Stored items
● ● ●

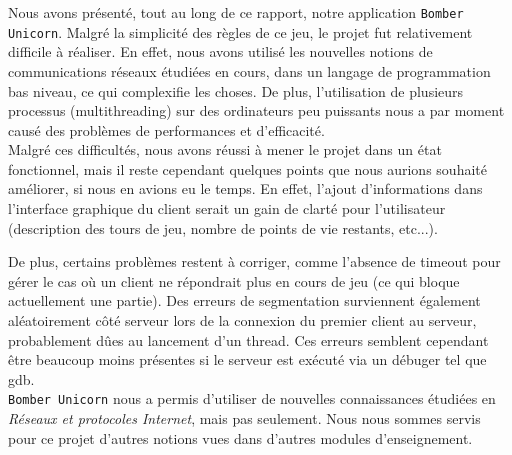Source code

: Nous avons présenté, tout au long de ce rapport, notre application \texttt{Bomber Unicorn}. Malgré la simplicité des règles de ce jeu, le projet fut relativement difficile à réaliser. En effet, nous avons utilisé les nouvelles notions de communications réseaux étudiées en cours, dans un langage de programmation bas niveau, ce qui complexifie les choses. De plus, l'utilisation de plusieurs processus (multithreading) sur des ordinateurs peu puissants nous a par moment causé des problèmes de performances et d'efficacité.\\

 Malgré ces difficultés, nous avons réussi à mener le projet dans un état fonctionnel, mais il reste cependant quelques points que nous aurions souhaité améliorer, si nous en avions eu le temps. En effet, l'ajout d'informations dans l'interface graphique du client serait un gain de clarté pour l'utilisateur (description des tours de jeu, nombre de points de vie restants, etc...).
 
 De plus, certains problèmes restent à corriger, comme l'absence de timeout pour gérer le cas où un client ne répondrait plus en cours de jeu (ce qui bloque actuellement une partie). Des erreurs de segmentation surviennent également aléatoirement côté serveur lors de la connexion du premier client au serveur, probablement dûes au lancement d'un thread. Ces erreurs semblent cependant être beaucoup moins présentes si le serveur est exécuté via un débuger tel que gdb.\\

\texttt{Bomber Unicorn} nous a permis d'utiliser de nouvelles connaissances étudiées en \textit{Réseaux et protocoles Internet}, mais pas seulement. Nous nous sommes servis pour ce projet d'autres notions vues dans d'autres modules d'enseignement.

● ● ●

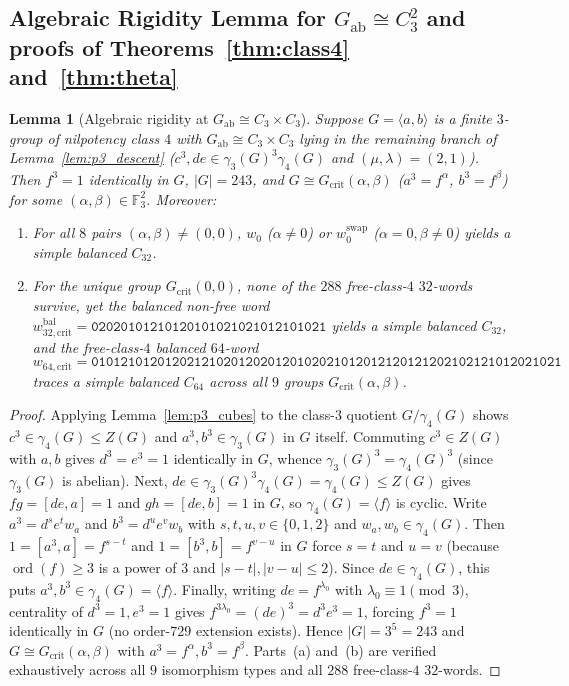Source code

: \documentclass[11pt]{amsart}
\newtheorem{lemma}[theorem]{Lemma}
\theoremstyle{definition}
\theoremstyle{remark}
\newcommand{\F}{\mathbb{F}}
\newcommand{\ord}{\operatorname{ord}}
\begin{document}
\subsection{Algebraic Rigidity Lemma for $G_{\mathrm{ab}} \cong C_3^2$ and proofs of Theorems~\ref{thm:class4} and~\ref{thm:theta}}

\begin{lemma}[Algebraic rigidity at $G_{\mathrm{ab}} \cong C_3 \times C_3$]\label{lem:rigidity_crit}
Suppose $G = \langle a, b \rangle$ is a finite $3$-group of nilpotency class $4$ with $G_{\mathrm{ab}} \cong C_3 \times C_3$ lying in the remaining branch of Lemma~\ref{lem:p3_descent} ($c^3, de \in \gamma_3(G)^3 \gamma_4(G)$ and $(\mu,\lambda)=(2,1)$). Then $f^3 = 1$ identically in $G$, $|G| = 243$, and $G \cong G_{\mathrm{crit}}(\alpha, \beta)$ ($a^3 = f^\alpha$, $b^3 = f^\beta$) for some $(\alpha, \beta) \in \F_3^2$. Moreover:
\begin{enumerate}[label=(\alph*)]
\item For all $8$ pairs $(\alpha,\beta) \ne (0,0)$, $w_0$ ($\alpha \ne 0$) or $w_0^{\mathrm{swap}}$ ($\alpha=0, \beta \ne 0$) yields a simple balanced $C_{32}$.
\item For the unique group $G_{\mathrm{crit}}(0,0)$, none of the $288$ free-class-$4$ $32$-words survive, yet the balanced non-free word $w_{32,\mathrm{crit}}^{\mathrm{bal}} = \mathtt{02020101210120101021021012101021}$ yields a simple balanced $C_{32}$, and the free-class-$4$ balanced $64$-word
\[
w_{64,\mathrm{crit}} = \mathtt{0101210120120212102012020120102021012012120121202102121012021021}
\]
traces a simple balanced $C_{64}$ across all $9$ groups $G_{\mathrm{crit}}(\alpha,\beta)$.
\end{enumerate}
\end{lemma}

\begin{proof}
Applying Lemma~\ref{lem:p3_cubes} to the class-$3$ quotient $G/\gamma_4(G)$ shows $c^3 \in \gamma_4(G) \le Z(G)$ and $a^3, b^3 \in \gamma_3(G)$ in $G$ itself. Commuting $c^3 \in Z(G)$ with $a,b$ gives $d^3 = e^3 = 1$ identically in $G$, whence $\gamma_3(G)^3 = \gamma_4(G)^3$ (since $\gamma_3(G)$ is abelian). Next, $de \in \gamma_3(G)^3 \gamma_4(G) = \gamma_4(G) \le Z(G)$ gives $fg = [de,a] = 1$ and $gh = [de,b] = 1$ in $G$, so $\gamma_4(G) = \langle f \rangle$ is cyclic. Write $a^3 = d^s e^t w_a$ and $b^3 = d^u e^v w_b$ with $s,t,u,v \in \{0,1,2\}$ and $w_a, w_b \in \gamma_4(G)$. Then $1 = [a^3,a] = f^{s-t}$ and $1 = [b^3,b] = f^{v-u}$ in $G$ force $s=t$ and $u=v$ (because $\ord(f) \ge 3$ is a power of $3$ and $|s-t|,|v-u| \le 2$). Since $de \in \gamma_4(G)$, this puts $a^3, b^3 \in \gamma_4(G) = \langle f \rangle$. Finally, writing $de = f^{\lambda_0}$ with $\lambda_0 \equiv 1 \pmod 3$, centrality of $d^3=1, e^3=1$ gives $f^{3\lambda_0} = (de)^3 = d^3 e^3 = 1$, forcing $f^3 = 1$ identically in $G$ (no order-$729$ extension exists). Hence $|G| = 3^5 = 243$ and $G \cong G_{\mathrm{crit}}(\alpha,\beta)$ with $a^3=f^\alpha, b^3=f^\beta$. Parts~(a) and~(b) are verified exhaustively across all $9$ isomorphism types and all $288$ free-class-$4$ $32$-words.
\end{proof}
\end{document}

● ● ●

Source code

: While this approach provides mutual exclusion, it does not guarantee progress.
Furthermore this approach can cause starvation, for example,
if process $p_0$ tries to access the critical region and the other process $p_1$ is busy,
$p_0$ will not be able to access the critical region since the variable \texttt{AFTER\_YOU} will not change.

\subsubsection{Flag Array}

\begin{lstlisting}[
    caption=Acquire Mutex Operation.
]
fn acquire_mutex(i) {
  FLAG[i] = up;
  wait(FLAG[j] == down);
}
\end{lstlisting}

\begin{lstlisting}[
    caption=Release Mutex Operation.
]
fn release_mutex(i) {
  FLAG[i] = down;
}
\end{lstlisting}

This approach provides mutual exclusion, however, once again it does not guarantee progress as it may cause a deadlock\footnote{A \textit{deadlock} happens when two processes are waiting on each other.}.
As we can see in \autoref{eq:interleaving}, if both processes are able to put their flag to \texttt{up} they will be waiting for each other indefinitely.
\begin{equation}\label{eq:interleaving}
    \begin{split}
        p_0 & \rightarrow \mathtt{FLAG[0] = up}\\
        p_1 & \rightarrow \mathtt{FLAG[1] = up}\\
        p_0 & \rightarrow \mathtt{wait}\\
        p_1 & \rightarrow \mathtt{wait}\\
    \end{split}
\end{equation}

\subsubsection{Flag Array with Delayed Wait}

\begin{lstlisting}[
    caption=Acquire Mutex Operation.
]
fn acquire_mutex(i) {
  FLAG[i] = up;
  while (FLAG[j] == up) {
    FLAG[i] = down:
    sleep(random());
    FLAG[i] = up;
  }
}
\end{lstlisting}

● ● ●

**TRY IT:**
For every line of the entries above that holds "region", add one to a tally, and report only the final count.

**REPLY TO THE EXERCISE:**
2